桜ライン311が受賞、日本さくらの会功労者/地道な植樹活動などで

▲ 市内の児童生徒を対象に植樹を行うなど、防災教育と景観づくり、サクラの保護に寄与していることが評価されたNPO法人桜ライン311(写真は過去の植樹会の様子)

 陸前高田市のNPO法人桜ライン311(岡本翔馬代表理事)はこのほど、公益財団法人日本さくらの会(本部・東京都千代田区、大島理森会長)の「功労者」表彰を受けた。津波到達地点へのサクラ植樹を通じ、東日本大震災の教訓を伝えていこうという活動が評価された。
 同会は、日本人に愛されるサクラを守り育て、その普及に努めることを目的とし、東京オリンピックが開催された昭和39年に創設。サクラの名所や、名木・巨木の保存、サクラを通じた国際親善活動などを展開するほか、毎年「さくら功労者」を選出し、表彰を行っている。
 さくら功労者は、サクラを生かした観光振興をはじめ、植栽・管理などに関する功績のあった個人や団体を顕彰するもの。本年度は全国43の個人・団体が受賞し、今月、東京都千代田区の憲政記念館で表彰式が開催された。
 桜ライン311は、市内約170㌔にわたる津波到達地点に、計1万7000本のサクラを10㍍おきに植えるため活動。春が来るたびに花が咲いて人々をひきつける〝ライン〟をつくることで、「大地震が来た時には、ここより高いところへ逃げよう」と啓発し続ける。
 植樹会は毎年春と秋に実施。県内外からボランティアの参加があり、同市を訪れる「リピーター」も獲得している。
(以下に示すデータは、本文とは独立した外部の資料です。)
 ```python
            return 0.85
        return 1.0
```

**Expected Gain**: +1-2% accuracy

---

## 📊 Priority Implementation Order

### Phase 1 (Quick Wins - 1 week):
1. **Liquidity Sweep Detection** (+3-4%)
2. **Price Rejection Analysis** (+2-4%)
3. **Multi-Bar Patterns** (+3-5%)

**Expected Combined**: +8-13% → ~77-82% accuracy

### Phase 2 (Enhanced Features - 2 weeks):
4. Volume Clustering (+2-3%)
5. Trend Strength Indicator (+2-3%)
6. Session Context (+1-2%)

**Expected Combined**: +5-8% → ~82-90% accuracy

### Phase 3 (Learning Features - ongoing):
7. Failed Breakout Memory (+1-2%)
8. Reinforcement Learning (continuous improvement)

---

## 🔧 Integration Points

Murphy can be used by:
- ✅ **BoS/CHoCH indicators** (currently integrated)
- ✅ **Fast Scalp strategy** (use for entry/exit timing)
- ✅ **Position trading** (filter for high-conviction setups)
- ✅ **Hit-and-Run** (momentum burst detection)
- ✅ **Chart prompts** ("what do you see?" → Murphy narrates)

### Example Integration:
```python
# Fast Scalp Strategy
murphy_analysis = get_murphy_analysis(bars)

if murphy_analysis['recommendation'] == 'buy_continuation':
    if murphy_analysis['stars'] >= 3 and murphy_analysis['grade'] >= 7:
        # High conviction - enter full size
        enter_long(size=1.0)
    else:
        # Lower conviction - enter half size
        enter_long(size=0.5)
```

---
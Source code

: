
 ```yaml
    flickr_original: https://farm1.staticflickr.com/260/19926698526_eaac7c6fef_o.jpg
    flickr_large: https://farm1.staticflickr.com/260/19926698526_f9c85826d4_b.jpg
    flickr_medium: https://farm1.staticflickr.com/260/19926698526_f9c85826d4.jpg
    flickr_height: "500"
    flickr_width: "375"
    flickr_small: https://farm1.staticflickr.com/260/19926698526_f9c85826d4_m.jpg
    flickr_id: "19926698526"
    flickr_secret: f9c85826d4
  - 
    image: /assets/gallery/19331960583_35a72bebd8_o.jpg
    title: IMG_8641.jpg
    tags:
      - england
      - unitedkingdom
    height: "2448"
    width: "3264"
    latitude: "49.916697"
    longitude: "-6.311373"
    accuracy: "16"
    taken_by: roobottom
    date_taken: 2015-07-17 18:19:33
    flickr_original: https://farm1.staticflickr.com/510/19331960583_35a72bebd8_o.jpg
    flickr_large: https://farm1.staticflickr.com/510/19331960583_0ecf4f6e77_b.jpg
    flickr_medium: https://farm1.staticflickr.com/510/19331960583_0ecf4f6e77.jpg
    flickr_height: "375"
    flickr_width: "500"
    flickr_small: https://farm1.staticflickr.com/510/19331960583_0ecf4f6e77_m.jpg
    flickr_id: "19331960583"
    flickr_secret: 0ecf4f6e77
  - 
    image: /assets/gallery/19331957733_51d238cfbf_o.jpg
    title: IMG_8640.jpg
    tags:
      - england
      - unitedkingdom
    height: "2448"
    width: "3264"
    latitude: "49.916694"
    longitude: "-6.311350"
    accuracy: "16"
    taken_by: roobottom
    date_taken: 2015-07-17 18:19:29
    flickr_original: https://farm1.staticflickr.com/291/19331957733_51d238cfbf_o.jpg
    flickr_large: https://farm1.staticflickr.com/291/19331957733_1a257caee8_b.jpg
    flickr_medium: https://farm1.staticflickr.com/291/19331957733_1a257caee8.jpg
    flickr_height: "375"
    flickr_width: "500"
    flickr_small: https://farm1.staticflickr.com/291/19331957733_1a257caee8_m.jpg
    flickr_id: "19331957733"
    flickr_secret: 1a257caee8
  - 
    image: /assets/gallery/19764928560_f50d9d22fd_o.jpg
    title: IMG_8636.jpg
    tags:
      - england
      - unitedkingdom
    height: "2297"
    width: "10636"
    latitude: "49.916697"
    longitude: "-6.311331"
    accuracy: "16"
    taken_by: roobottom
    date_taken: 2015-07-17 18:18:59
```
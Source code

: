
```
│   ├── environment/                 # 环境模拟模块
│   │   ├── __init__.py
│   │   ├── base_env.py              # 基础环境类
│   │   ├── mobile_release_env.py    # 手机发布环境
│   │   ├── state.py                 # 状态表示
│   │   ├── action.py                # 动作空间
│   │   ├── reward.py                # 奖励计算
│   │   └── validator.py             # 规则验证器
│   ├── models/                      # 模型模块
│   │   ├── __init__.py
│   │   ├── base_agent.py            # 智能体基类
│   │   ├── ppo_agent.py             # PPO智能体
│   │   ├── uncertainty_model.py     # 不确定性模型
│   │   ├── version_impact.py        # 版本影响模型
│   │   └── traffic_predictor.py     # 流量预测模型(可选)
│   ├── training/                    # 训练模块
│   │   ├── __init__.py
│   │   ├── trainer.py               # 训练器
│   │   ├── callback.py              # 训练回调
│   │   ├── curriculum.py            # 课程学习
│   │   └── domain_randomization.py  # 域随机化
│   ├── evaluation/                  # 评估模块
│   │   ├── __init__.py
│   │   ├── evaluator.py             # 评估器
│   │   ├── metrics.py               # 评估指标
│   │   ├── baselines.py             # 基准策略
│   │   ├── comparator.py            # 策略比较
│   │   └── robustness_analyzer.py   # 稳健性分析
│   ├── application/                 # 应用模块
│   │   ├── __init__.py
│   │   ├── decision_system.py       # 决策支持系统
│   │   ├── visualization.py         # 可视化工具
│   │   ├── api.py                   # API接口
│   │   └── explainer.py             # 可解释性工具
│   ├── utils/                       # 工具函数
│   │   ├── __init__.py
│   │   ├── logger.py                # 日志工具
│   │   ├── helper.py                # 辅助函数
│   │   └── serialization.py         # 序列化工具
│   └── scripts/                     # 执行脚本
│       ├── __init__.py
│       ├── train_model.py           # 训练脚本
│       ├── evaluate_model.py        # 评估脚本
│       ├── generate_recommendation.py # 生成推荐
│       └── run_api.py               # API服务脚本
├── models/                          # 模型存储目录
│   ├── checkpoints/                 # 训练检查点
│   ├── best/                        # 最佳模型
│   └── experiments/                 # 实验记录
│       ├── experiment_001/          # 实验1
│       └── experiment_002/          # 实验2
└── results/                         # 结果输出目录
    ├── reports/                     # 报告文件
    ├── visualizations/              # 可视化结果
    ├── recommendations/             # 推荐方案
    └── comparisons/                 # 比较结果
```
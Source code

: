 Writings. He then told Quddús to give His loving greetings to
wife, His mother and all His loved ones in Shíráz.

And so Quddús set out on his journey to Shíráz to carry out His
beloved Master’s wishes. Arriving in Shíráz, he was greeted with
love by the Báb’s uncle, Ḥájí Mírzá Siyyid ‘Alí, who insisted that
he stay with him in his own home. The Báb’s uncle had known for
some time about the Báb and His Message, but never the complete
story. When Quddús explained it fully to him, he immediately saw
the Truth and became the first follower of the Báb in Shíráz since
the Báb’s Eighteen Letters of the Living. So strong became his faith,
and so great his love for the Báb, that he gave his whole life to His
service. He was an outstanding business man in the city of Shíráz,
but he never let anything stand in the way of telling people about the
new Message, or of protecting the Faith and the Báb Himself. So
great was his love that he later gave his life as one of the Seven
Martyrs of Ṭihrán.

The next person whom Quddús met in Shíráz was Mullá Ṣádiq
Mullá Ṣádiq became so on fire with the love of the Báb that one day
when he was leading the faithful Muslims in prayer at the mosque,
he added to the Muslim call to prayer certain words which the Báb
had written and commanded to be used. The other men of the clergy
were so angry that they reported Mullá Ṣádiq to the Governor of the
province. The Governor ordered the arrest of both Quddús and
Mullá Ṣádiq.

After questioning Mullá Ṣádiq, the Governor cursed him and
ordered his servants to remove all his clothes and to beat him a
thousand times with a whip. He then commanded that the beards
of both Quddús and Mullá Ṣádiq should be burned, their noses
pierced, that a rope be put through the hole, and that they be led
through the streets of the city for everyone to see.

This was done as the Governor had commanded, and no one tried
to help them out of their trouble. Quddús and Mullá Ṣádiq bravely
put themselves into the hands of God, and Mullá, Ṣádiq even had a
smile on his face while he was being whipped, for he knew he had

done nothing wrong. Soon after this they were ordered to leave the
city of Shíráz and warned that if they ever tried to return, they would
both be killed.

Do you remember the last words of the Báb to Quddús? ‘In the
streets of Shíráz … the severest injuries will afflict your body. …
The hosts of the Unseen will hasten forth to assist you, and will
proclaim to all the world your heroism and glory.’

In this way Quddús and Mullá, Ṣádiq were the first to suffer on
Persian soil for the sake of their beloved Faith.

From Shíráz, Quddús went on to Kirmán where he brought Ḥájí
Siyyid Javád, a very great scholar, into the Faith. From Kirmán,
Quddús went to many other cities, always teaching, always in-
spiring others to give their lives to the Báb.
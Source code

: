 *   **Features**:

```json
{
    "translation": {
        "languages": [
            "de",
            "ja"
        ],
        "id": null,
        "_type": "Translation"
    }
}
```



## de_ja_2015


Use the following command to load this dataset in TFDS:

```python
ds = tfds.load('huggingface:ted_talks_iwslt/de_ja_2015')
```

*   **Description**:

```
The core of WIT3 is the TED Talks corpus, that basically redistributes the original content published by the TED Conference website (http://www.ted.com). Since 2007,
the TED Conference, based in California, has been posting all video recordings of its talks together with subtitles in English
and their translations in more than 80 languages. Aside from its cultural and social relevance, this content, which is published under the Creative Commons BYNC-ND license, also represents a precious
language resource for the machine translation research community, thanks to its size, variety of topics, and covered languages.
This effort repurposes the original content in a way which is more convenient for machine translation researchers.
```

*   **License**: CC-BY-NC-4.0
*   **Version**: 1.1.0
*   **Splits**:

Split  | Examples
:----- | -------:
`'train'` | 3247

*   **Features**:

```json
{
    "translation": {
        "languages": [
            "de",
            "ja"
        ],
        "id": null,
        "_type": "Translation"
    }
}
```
また、市内小中学校、気仙管内の高校生を対象とした植樹・講話を行うなど、地元の子どもたちに対する防災教育にも力を入れる。
 現時点で、サクラは市内248カ所に1227本が植えられているが、同法人メンバーは植えた木一本一本の生育状況をチェックする「全箇所確認」を行うなど、日々地道な作業にあたっている。今回の受賞は、サクラによる美しい景観づくりだけでなく、次世代へとつなげるこうした活動が評価されたことによる。
 同法人によると、植樹に参加するボランティアの人数に大きな変化はなく、今も関心を寄せ続けてくれる人がいることを示しているものの、苗木購入のための寄付金などは減少傾向にあるという。事務局の佐々木良麻さん(31)は、「全国的な機関に認めていただいたというのはありがたいこと。これをきっかけとし、当法人についてもっと知っていただければ」と話し、活動の広がりと再認知を願った。